Developments in technology have not only changed the jobs available to us but also changed the nature of work performed. Jobs have become increasingly service-focused and cognitively complex and demanding. A large proportion of employees are now working as knowledge workers or in a service context. For example, the
US Central Intelligence Agency (2017) estimates that 63% of the world’s GDP is created through the service industry. Research by the
Australian Bureau of Statistics (ABS) (2011,
2017) shows that from 1997 to 2017 there has been a significant increase in white-collar jobs in Australia, consisting of community and personal services workers, professionals and managers with professionals representing almost 25% of the Australian workforce (
DJSB, 2018). Clerical and administrative workers have experienced the greatest decline in Australia over the last 5 years, with advertised vacancies around half the number in 2007, and a similar trend for machinery operators and drivers (
DJSB, 2018).
Figure 2 displays the changes in employment by skill type in Australia since the mid-1980s, which clearly shows the decline in routine work and the increase in non-routine work, both cognitive and manual (
DJSB, 2018).
Technological advances have enabled the workforce to access unlimited amounts of online information, to rapidly complete routine cognitive tasks (e.g. via data analysis software), to deliver services in-person or remotely (e.g. remote education) and to have dynamic collaborations with individuals or teams across different time zones around the world. Overall, technology has increasingly set the pace and method of work, even in industries which traditionally had far greater decision latitude – such as finance, science, education and health.

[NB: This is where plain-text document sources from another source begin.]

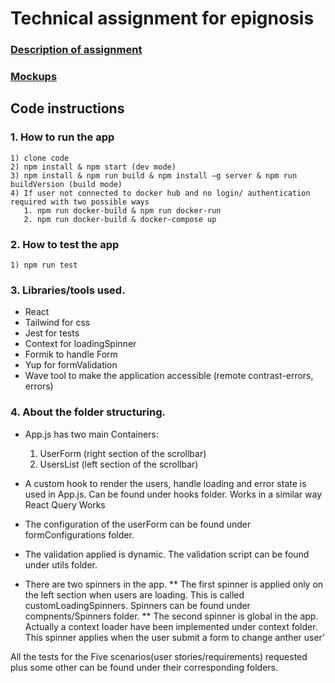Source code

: # Technical assignment for epignosis

### [Description of assignment](Epignosis-RN-Developer-Updated-Assignment-2023.pdf)

### [Mockups](Mockups)

## Code instructions
  ### 1. How to run the app 
    1) clone code
    2) npm install & npm start (dev mode)
    3) npm install & npm run build & npm install –g server & npm run
    buildVersion (build mode)
    4) If user not connected to docker hub and no login/ authentication
    required with two possible ways
       1. npm run docker-build & npm run docker-run
       2. npm run docker-build & docker-compose up

 ### 2. How to test the app
    1) npm run test

 ### 3. Libraries/tools used.
 * React
 * Tailwind for css
 * Jest for tests
 * Context for loadingSpinner
 * Formik to handle Form
 * Yup for formValidation
 * Wave tool to make the application accessible (remote contrast-errors, errors)

 ### 4. About the folder structuring.
  * App.js has two main Containers:
    1. UserForm (right section of the scrollbar)
    2. UsersList (left section of the scrollbar)

  * A custom hook to render the users, handle loading and error state is used in App.js. Can
  be found under hooks folder. Works in a similar way React Query Works

  * The configuration of the userForm can be found under formConfigurations folder.
  * The validation applied is dynamic. The validation script can be found under utils folder.
  
  * There are two spinners in the app.
   ** The first spinner is applied only on the left section when users are loading. This
    is called customLoadingSpinners. Spinners can be found under
    compnents/Spinners folder.
   ** The second spinner is global in the app. Actually a context loader have been
    implemented under context folder. This spinner applies when the user submit a
    form to change anther user’

 All the tests for the Five scenarios(user stories/requirements) requested plus some other can be found
 under their corresponding folders.

 
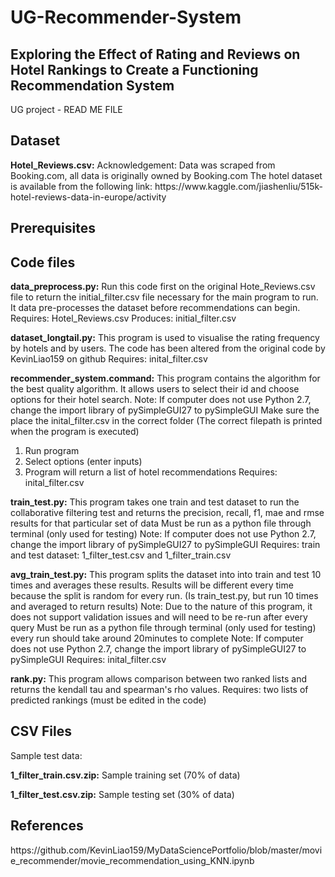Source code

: # UG-Recommender-System
<H2>Exploring the Effect of Rating and Reviews on Hotel Rankings to Create a Functioning Recommendation System</H2>
UG project - READ ME FILE

<H2>Dataset</H2>
<b>Hotel_Reviews.csv:</b>
Acknowledgement: Data was scraped from Booking.com, all data is originally owned by Booking.com
The hotel dataset is available from the following link:
https://www.kaggle.com/jiashenliu/515k-hotel-reviews-data-in-europe/activity

<H2>Prerequisites</H2>

<H2>Code files </H2>

<b>data_preprocess.py:</b>
Run this code first on the original Hote_Reviews.csv file to return the initial_filter.csv file necessary for the main program to run. It data pre-processes the dataset before recommendations can begin.
Requires: Hotel_Reviews.csv
Produces: initial_filter.csv

<b>dataset_longtail.py:</b>
This program is used to visualise the rating frequency by hotels and by users. The code has been altered from the original code by KevinLiao159 on github
Requires: inital_filter.csv

<b>recommender_system.command:</b>
This program contains the algorithm for the best quality algorithm. It allows users to select their id and choose options for their hotel search.
Note: If computer does not use Python 2.7, change the import library of pySimpleGUI27 to pySimpleGUI
Make sure the place the inital_filter.csv in the correct folder (The correct filepath is printed when the program is executed)
1. Run program
2. Select options (enter inputs)
3. Program will return a list of hotel recommendations
Requires: inital_filter.csv

<b>train_test.py:</b>
This program takes one train and test dataset to run the collaborative filtering test and returns the precision, recall, f1, mae and rmse results for that particular set of data
Must be run as a python file through terminal (only used for testing)
Note: If computer does not use Python 2.7, change the import library of pySimpleGUI27 to pySimpleGUI
Requires: train and test dataset: 1_filter_test.csv and 1_filter_train.csv

<b>avg_train_test.py:</b>
This program splits the dataset into into train and test 10 times and averages these results. Results will be different every time because the split is random for every run. (Is train_test.py, but run 10 times and averaged to return results)
Note: Due to the nature of this program, it does not support validation issues and will need to be re-run after every query
Must be run as a python file through terminal (only used for testing) every run should take around 20minutes to complete
Note: If computer does not use Python 2.7, change the import library of pySimpleGUI27 to pySimpleGUI
Requires: inital_filter.csv

<b>rank.py:</b>
This program allows comparison between two ranked lists and returns the kendall tau and spearman's rho values.
Requires: two lists of predicted rankings (must be edited in the code)

<H2>CSV Files</H2>
Sample test data:

<b>1_filter_train.csv.zip:</b>
Sample training set (70% of data)

<b>1_filter_test.csv.zip:</b>
Sample testing set (30% of data)

<H2>References</H2>
https://github.com/KevinLiao159/MyDataSciencePortfolio/blob/master/movie_recommender/movie_recommendation_using_KNN.ipynb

2.1. Negative impact on mental health
This section examines the evidence for the impact of these changes on the mental health of employees. We look at how the four changes explored above (types of jobs, types of tasks, pace and breadth of work, and career pathways and patterns) affect characteristics of the workplace at the individual and group or collective level and the negative effect on mental health. We then explore how, if designed and implemented effectively, changes in technology could improve workplace mental health.
Technology in workplaces is typically designed to increase productivity and improve organisational outcomes, with often little consideration of the impact on employees. For example, the pervasive presence of technology can produce a ‘norm of responsiveness’ which has been linked to increased perceived demands, unrealistic performance and productivity expectations, and feelings of increased mental exhaustion (
Perlow, 2012). Studies have shown that technology can accelerate work pace to the extent of increasing employee stress, overload, exhaustion and burnout (
Barley et al., 2011;
Chesley, 2014;
Maier et al., 2015;
Murray and Rostis, 2007;
Su and Mark, 2008). For example, in a recent study (
Chesley, 2014), technology use in a nationally representative survey of US employees was linked to higher levels of workplace strain and distress through increased work pace, multitasking and work interruptions.
Barley et al. (2011) also found that increased email use was associated with employee strain through increasing work demands. The study found that employees reported feeling pressure to respond to emails even if it required them to take work home or to work outside of their paid hours.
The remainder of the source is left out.